Watch, Remember, Reason: A Human-View Map of Video MLLMs

Quick answer

This is a survey, not a new model. Its bet is that the video-MLLM literature has fragmented into dozens of disconnected benchmarks, and the fix is to stop indexing papers by dataset and start indexing them by what the model actually has to do: watch (acquire evidence from the stream), remember (hold context across minutes or hours), and reason (produce a grounded answer). The authors formalize a video system as four components (perceptual representation, memory state, reasoning trace, and final prediction) and hang the whole field off that skeleton.

If you are building a long-video or streaming-video system and you are tired of survey tables that just list models by year, this one is genuinely useful: it tells you which sub-problem a method attacks. If you want fresh empirical results or a new architecture, skip it. There is no new model and no new benchmark here.
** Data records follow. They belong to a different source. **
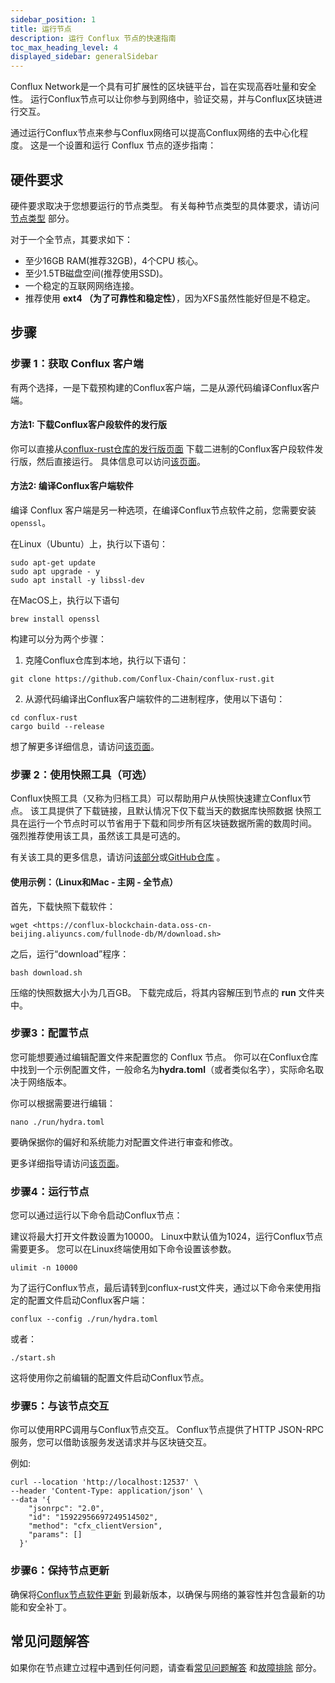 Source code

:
 ```yaml
---
sidebar_position: 1
title: 运行节点
description: 运行 Conflux 节点的快速指南
toc_max_heading_level: 4
displayed_sidebar: generalSidebar
---
```


Conflux Network是一个具有可扩展性的区块链平台，旨在实现高吞吐量和安全性。 运行Conflux节点可以让你参与到网络中，验证交易，并与Conflux区块链进行交互。

通过运行Conflux节点来参与Conflux网络可以提高Conflux网络的去中心化程度。 这是一个设置和运行 Conflux 节点的逐步指南：

## 硬件要求

硬件要求取决于您想要运行的节点类型。 有关每种节点类型的具体要求，请访问 [节点类型](./node-types) 部分。

对于一个全节点，其要求如下：

* 至少16GB RAM(推荐32GB)，4个CPU 核心。
* 至少1.5TB磁盘空间(推荐使用SSD)。
* 一个稳定的互联网网络连接。
* 推荐使用 **ext4 （为了可靠性和稳定性）**，因为XFS虽然性能好但是不稳定。

## 步骤

### 步骤 1：获取 Conflux 客户端

有两个选择，一是下载预构建的Conflux客户端，二是从源代码编译Conflux客户端。

#### 方法1: 下载Conflux客户段软件的发行版

你可以直接从[conflux-rust仓库的发行版页面](https://github.com/Conflux-Chain/conflux-rust/releases) 下载二进制的Conflux客户段软件发行版，然后直接运行。 具体信息可以访问[该页面](./advanced-topics/downloading-conflux-client.md)。

#### 方法2: 编译Conflux客户端软件

编译 Conflux 客户端是另一种选项，在编译Conflux节点软件之前，您需要安装`openssl`。

在Linux（Ubuntu）上，执行以下语句：

```shell
sudo apt-get update 
sudo apt upgrade - y 
sudo apt install -y libssl-dev
```

在MacOS上，执行以下语句

```shell
brew install openssl 
```

构建可以分为两个步骤：

1. 克隆Conflux仓库到本地，执行以下语句：

```shell
git clone https://github.com/Conflux-Chain/conflux-rust.git 
```

2. 从源代码编译出Conflux客户端软件的二进制程序，使用以下语句：

```shell
cd conflux-rust 
cargo build --release 
```

想了解更多详细信息，请访问[该页面](./advanced-topics/compiling-conflux-client.md)。

### 步骤 2：使用快照工具（可选）

Conflux快照工具（又称为归档工具）可以帮助用户从快照快速建立Conflux节点。 该工具提供了下载链接，且默认情况下仅下载当天的数据库快照数据 快照工具在运行一个节点时可以节省用于下载和同步所有区块链数据所需的数周时间。 强烈推荐使用该工具，虽然该工具是可选的。

有关该工具的更多信息，请访问[该部分](./snapshot-tool)或[GitHub仓库](https://github.com/conflux-fans/archive-tool) 。

#### 使用示例：（Linux和Mac - 主网 - 全节点）

首先，下载快照下载软件：

```shell
wget <https://conflux-blockchain-data.oss-cn-beijing.aliyuncs.com/fullnode-db/M/download.sh> 
```

之后，运行“download”程序：

```shell
bash download.sh 
```

压缩的快照数据大小为几百GB。 下载完成后，将其内容解压到节点的 **run** 文件夹中。

### 步骤3：配置节点

您可能想要通过编辑配置文件来配置您的 Conflux 节点。 你可以在Conflux仓库中找到一个示例配置文件，一般命名为**hydra.toml**（或者类似名字），实际命名取决于网络版本。

你可以根据需要进行编辑：

```shell
nano ./run/hydra.toml 
```

要确保据你的偏好和系统能力对配置文件进行审查和修改。

更多详细指导请访问[该页面](./advanced-topics/node-configuration.md)。

### 步骤4：运行节点

您可以通过运行以下命令启动Conflux节点：

建议将最大打开文件数设置为10000。 Linux中默认值为1024，运行Conflux节点需要更多。 您可以在Linux终端使用如下命令设置该参数。

```shell
ulimit -n 10000 
```

为了运行Conflux节点，最后请转到conflux-rust文件夹，通过以下命令来使用指定的配置文件启动Conflux客户端：

```shell
conflux --config ./run/hydra.toml 
```

或者：

```shell
./start.sh
```

这将使用你之前编辑的配置文件启动Conflux节点。

### 步骤5：与该节点交互

你可以使用RPC调用与Conflux节点交互。 Conflux节点提供了HTTP JSON-RPC服务，您可以借助该服务发送请求并与区块链交互。

例如:

```shell
curl --location 'http://localhost:12537' \
--header 'Content-Type: application/json' \
--data '{
    "jsonrpc": "2.0",
    "id": "15922956697249514502",
    "method": "cfx_clientVersion",
    "params": []
  }'
```

### 步骤6：保持节点更新

确保将[Conflux节点软件更新](./how-to-upgrad.md) 到最新版本，以确保与网络的兼容性并包含最新的功能和安全补丁。

## 常见问题解答

如果你在节点建立过程中遇到任何问题，请查看[常见问题解答](./nodes-faqs.md) 和[故障排除](./TroubleShooting.md) 部分。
The watch–remember–reason decomposition

The core contribution is the taxonomy, and it is cleaner than most. Each pillar splits into concrete sub-tracks:

Watch has four dimensions: fine-grained spatio-temporal grounding (where and when), comprehensive captioning (whole-video, dense, and region-level), audio-visual integration for omni-modal perception, and efficiency via frame selection and token compression. Methods like TimeChat, LITA, UniTime, and Sa2VA land here.
Remember splits into offline memory (agentic and non-agentic, with hierarchical or event-graph structures such as MovieChat, VideoAgent, LongVU) and streaming memory (KV-cache optimization, dual-memory architectures). This is the part the title’s “remember” verb actually earns: the survey treats memory as a first-class system state, not an afterthought.
Reason separates text-only reasoning (agentic tool-use vs. non-agentic post-training, e.g. Video-R1, VITAL) from “thinking with videos,” where the model interleaves reasoning steps with visual grounding (Open-o3-Video, Pixel Reasoner).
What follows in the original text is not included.